Will return with an update....

Suspicious entries in the log - but all connected REDs do this before connection:

2019:03:06-15:15:38 fw01-2 red_server[17509]: SELF: Cannot do SSL handshake on socket accept from 'xxx.xxx.xxx.xxx': SSL connect accept failed because of handshake problems

2019:03:06-15:15:46 fw01-2 red2ctl[12420]: Missing keepalive from reds3:0, disabling peer xxx.xxx.xxx.xxx

I know the last line is written before the tunnel disconnects, because there was no "PING/PONG" answer...

One customer has 2 x RD 50, one 1 100% stable and the other fluctuates in random intervals - we replaced this with a new RED 50, but the same thing occurs.

  • In reply to Peter Riederer:

    I would highly suggest to start to debug your UTM Connection.

    Start by dumping the Port 3410 and Port 3400 Port in a file (ring buffer) and extract it. 

    Then analyse the time frame, when the connection drops and not restart. 

     

    I would guess, this is, as mentioned before, not related to the general RED issue in UTM9.6.

    https://community.sophos.com/kb/en-us/134398

    Maybe you should open another Channel and post your output there. 

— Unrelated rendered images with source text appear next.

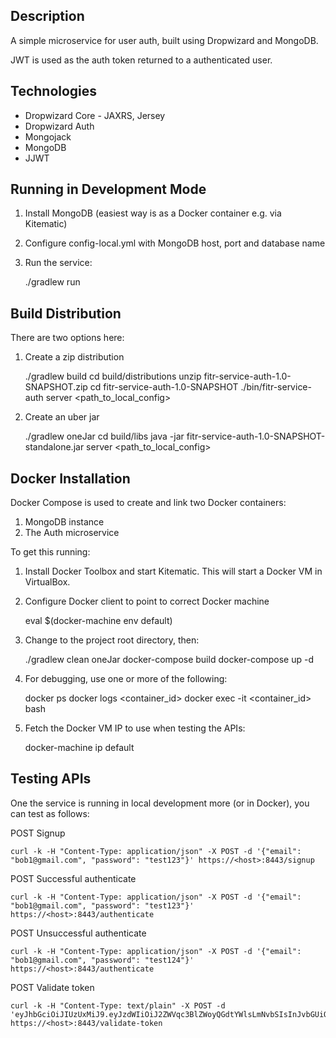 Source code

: Description
-----------

A simple microservice for user auth, built using Dropwizard and MongoDB.

JWT is used as the auth token returned to a authenticated user.

Technologies
------------
- Dropwizard Core - JAXRS, Jersey
- Dropwizard Auth
- Mongojack
- MongoDB
- JJWT

Running in Development Mode
---------------------------

1) Install MongoDB (easiest way is as a Docker container e.g. via Kitematic)

2) Configure config-local.yml with MongoDB host, port and database name

3) Run the service:

    ./gradlew run

Build Distribution
------------------

There are two options here:

1) Create a zip distribution

    ./gradlew build
    cd build/distributions
    unzip fitr-service-auth-1.0-SNAPSHOT.zip
    cd fitr-service-auth-1.0-SNAPSHOT
    ./bin/fitr-service-auth server <path_to_local_config>

2) Create an uber jar

    ./gradlew oneJar
    cd build/libs
    java -jar fitr-service-auth-1.0-SNAPSHOT-standalone.jar server <path_to_local_config>

Docker Installation
-------------------

Docker Compose is used to create and link two Docker containers:

1. MongoDB instance
2. The Auth microservice

To get this running:

1) Install Docker Toolbox and start Kitematic. This will start a Docker VM in VirtualBox.

2) Configure Docker client to point to correct Docker machine

    eval $(docker-machine env default)

3) Change to the project root directory, then:

    ./gradlew clean oneJar
    docker-compose build
    docker-compose up -d

6) For debugging, use one or more of the following:

    docker ps
    docker logs <container_id>
    docker exec -it <container_id> bash

7) Fetch the Docker VM IP to use when testing the APIs:

    docker-machine ip default

Testing APIs
------------
One the service is running in local development more (or in Docker), you can test as follows:

POST Signup

    curl -k -H "Content-Type: application/json" -X POST -d '{"email": "bob1@gmail.com", "password": "test123"}' https://<host>:8443/signup

POST Successful authenticate

    curl -k -H "Content-Type: application/json" -X POST -d '{"email": "bob1@gmail.com", "password": "test123"}' https://<host>:8443/authenticate

POST Unsuccessful authenticate

    curl -k -H "Content-Type: application/json" -X POST -d '{"email": "bob1@gmail.com", "password": "test124"}' https://<host>:8443/authenticate

POST Validate token

    curl -k -H "Content-Type: text/plain" -X POST -d 'eyJhbGciOiJIUzUxMiJ9.eyJzdWIiOiJ2ZWVqc3BlZWoyQGdtYWlsLmNvbSIsInJvbGUiOiJOT1JNQUwifQ.l1sZyFjtMvFAfgDANG4V9HTHv42_Cvda6dy_tSTTtxOXIrIhtERuIqcFKNXOGMhEDGvo_RByYzdnACgSGxRBeg' https://<host>:8443/validate-token
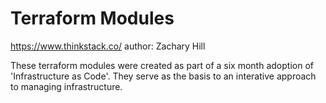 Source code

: # Terraform Modules
https://www.thinkstack.co/
author: Zachary Hill

These terraform modules were created as part of a six month adoption of 'Infrastructure as Code'. They serve as the basis to an interative approach to managing infrastructure.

  • In reply to LuCar Toni:

    I can also confirm, that we could solve overflow issues on RED15W with disabling the unified firmware. Customer had recurring interuptions. This has really nothing to do with ISPs.... It´s the really bad quality of your software, that isn´t tested sufficiently and causes so many headaches to many customers... You should really think about rolling out security and feature updates seperatly. So someone could still satisfy security needs, while features could be installed later...

  • In reply to seroal:

    And what we get know after disabling the unified firmware is this message:

     

    [INFO-184] RED server not running - restarted

     

    It appears every hour...

  • In reply to seroal:

    Plan a reboot, that fixed the issue here....

     

    If HA reboot both nodes.

  • In reply to twister5800:

    Thank you, we will try that!

  • In reply to seroal:

    another 10 days later, the first location with RED15 is offline again:

    2019:09:15-21:56:48 vpn red_server[5533]: RED15_LOC1: No ping for 30 seconds, exiting.
    2019:09:15-21:56:48 vpn red_server[5533]: id="4202" severity="info" sys="System" sub="RED" name="RED Tunnel Down" red_id="RED15_LOC1" forced="0"
    2019:09:15-21:56:48 vpn red_server[5533]: RED15_LOC1 is disconnected.
    2019:09:15-21:56:48 vpn red_server[4919]: SELF: (Re-)loading device configurations
    2019:09:15-21:56:49 vpn red2ctl[4930]: Overflow happened on reds1:0
    2019:09:15-21:56:49 vpn red2ctl[4930]: Missing keepalive from reds1:0, disabling peer x.x.x.x

    and still no Update from Sophos about a fix!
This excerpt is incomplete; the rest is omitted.